Donald A. Mahler, M.D.



Asthma and COPD Overlap Syndrome

Hot Topic at Respiratory Meetings – Asthma and COPD Overlap

Discussions about those individuals who have features of both asthma and COPD is a “hot topic” at medical meetings. It is important to understand this overlap, or combination, because different medications are used to treat asthma and to treat COPD (see below My Comment).

In a medical article published on-line on August 20, 2015, in the journal CHEST, Dr. Cosio and colleagues from Spain identified individuals who were considered to have both asthma and COPD. This is called asthma-COPD overlap syndrome and abbreviated ACOS.

The authors studied 831 patients diagnosed as having COPD. To identify those who also had asthma, they measured improvements in breathing tests after someone inhaled albuterol (a quick acting bronchodilator) and  examined blood tests that are usually positive in those with asthma,

Main Findings: 15% of the group were considered to have both asthma and COPD (ACOS). They were predominantly male (82%) and 63% were taking an inhaled corticosteroid medicine.

Circles show overlap between asthma and COPD. COPD includes chronic bronchitis and emphysema.

Circles show overlap between asthma and COPD. COPD includes chronic bronchitis and emphysema.

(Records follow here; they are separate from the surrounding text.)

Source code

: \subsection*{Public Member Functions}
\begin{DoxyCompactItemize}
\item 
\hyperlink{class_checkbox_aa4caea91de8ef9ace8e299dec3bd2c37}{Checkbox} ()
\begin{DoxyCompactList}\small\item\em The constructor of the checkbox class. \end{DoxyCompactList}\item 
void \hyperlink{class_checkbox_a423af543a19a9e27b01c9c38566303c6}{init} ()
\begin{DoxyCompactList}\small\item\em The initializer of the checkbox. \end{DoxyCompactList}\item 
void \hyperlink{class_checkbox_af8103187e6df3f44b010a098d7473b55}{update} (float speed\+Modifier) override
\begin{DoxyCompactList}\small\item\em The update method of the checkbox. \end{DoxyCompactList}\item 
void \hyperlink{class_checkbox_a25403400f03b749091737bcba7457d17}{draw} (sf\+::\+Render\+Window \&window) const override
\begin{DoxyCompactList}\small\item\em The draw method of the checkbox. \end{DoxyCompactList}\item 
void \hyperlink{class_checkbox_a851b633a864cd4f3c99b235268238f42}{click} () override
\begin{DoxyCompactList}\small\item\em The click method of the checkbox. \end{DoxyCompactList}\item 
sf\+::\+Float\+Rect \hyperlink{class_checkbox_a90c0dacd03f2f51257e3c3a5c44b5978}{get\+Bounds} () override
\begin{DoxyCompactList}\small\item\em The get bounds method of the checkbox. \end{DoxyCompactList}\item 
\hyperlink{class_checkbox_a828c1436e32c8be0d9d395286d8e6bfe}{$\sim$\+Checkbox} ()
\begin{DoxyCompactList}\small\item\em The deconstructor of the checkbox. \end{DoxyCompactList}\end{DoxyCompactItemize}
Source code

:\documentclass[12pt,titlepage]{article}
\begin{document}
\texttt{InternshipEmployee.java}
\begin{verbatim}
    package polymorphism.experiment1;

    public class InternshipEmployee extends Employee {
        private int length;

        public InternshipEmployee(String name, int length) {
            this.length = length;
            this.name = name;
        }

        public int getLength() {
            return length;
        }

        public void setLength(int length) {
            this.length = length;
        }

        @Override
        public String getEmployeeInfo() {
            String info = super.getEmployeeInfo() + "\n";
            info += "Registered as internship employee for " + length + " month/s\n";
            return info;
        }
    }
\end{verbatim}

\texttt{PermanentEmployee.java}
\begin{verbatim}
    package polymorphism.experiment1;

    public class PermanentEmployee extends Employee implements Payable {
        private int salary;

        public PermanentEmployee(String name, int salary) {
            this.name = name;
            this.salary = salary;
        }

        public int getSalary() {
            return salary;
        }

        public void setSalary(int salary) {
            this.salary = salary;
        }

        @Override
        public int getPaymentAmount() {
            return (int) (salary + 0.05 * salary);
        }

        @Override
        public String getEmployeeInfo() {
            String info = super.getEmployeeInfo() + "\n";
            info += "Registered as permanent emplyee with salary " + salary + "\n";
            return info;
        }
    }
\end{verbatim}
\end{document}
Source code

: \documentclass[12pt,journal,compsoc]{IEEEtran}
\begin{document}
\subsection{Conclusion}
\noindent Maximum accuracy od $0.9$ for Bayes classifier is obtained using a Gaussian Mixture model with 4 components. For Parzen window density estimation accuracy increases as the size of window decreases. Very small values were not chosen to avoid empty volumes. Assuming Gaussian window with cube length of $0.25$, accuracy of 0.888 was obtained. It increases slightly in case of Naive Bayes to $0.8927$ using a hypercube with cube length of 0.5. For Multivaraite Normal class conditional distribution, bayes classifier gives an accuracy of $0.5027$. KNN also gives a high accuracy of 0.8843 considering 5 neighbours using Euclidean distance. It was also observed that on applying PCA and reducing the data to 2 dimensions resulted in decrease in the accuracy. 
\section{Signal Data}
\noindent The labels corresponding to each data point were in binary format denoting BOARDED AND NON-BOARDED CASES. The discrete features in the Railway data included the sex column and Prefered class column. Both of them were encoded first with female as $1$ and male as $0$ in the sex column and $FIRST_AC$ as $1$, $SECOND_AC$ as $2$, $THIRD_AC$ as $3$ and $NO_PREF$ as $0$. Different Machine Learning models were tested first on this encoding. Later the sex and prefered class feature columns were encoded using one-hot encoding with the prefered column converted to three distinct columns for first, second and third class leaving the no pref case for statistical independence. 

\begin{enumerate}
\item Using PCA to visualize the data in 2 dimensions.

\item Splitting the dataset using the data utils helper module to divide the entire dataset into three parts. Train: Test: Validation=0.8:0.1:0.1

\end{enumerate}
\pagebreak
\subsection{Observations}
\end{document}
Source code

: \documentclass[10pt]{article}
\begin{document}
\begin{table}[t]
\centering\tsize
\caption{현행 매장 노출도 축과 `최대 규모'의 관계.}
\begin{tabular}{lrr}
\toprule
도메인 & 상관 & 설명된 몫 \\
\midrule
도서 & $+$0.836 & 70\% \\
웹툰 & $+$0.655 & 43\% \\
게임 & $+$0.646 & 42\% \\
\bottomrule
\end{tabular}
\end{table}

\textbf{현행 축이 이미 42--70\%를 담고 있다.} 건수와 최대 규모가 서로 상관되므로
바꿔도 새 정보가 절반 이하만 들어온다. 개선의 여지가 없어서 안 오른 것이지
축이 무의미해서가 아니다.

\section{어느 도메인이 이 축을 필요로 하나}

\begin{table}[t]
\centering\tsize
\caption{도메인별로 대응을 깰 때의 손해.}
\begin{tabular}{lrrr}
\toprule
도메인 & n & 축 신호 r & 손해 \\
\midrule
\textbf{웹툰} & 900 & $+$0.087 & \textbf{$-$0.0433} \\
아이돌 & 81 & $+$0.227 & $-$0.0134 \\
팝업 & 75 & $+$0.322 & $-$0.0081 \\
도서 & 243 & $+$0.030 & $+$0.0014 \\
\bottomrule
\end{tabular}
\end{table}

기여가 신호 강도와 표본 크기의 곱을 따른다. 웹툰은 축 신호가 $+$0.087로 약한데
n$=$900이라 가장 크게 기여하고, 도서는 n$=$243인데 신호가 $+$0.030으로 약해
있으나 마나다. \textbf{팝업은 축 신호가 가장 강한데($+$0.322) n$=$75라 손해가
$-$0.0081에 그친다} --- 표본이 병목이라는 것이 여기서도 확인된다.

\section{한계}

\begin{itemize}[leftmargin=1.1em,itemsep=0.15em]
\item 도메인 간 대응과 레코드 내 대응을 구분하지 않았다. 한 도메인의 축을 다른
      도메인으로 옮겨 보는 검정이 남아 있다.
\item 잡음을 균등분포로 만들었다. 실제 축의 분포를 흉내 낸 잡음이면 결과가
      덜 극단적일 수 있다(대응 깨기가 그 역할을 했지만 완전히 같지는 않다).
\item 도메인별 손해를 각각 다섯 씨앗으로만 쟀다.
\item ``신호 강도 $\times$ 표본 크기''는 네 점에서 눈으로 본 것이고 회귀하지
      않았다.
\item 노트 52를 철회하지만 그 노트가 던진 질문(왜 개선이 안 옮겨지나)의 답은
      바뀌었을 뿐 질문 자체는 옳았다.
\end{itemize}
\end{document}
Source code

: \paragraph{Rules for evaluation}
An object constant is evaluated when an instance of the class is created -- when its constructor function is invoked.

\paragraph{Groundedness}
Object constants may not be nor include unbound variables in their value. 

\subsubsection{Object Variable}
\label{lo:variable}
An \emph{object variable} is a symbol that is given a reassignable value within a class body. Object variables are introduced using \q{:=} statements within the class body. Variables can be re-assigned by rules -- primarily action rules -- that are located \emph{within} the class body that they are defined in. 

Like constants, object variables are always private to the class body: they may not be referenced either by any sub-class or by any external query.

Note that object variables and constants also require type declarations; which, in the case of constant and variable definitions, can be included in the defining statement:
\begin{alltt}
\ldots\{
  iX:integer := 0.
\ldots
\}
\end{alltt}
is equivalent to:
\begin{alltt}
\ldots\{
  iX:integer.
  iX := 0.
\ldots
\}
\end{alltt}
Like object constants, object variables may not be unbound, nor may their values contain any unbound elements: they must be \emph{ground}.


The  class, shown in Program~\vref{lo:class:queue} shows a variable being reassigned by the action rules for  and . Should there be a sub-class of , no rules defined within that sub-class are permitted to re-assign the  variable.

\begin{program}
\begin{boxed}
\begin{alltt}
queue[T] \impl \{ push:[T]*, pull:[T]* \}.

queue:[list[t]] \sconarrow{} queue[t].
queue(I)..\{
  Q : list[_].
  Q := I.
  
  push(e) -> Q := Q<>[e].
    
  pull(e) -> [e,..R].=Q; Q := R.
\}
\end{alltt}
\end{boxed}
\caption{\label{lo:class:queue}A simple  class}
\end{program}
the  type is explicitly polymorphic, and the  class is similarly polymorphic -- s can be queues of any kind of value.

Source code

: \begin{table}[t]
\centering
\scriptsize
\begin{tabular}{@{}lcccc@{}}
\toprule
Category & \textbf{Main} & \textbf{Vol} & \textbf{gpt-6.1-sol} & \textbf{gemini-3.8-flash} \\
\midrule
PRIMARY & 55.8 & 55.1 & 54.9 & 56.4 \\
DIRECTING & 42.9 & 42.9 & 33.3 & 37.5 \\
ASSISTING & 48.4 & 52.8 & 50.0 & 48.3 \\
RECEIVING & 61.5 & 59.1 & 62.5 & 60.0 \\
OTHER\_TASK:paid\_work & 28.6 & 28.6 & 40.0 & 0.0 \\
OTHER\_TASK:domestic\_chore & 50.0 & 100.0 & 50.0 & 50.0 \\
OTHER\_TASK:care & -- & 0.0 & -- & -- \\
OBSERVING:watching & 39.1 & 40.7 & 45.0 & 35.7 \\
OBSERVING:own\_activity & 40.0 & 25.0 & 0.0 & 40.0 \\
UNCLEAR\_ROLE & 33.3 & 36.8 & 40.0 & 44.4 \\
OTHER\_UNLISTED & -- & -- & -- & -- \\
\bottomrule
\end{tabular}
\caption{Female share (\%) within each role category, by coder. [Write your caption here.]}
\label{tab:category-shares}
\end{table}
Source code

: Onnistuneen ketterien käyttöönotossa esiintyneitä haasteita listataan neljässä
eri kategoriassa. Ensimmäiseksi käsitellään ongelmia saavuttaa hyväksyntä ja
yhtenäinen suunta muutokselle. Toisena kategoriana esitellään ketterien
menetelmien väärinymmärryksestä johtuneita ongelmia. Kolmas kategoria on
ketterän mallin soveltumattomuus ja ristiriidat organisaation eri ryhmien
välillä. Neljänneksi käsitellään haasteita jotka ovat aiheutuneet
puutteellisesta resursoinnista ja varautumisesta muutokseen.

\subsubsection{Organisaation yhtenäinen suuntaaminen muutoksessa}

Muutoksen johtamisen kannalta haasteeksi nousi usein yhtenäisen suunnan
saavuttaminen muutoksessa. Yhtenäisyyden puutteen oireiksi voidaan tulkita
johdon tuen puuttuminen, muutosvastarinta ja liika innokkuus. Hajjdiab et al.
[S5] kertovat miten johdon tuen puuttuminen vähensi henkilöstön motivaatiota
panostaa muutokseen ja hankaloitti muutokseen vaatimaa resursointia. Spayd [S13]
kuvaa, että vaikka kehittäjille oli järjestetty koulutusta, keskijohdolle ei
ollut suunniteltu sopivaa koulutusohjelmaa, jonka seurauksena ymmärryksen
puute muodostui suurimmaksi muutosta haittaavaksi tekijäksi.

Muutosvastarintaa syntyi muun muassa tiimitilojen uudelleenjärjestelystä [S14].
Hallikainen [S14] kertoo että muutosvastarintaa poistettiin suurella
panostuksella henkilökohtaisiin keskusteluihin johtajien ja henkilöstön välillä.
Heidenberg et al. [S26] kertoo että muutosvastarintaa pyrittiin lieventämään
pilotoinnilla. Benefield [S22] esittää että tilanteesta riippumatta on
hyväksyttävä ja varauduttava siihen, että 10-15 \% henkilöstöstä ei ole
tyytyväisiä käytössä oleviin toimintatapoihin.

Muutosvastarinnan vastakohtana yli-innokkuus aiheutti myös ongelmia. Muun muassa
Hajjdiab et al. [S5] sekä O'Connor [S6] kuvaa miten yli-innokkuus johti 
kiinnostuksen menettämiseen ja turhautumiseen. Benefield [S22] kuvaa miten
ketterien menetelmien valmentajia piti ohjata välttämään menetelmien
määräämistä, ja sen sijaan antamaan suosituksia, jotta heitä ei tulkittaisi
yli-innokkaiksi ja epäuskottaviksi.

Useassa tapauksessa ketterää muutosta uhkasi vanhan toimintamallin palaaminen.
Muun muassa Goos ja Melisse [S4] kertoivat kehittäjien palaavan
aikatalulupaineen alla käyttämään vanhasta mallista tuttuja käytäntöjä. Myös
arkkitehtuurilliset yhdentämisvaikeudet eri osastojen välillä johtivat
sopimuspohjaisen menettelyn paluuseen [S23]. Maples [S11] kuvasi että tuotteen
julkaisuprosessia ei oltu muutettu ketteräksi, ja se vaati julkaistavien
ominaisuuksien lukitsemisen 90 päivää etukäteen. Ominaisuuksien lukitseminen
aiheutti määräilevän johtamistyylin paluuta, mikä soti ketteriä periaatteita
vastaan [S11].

My Comment: Why is this important to you? The main reason is that inhaled corticosteroid medications are used to reduce inflammation (redness and swelling) in the breathing tubes in those with asthma. Rather, different types of inhaled bronchodilators are used to treat  those with COPD. Inhaled corticosteroids should be used to treat COPD mainly for those who have experienced frequent episodes of worsening of COPD usually due to a chest infection (called an exacerbation). One concern about use of inhaled corticosteroids in the treatment of COPD is an increased risk of pneumonia.

With any medication, there needs to be consideration of expected benefit and possible risk. You may wish to discuss this topic with your healthcare provider.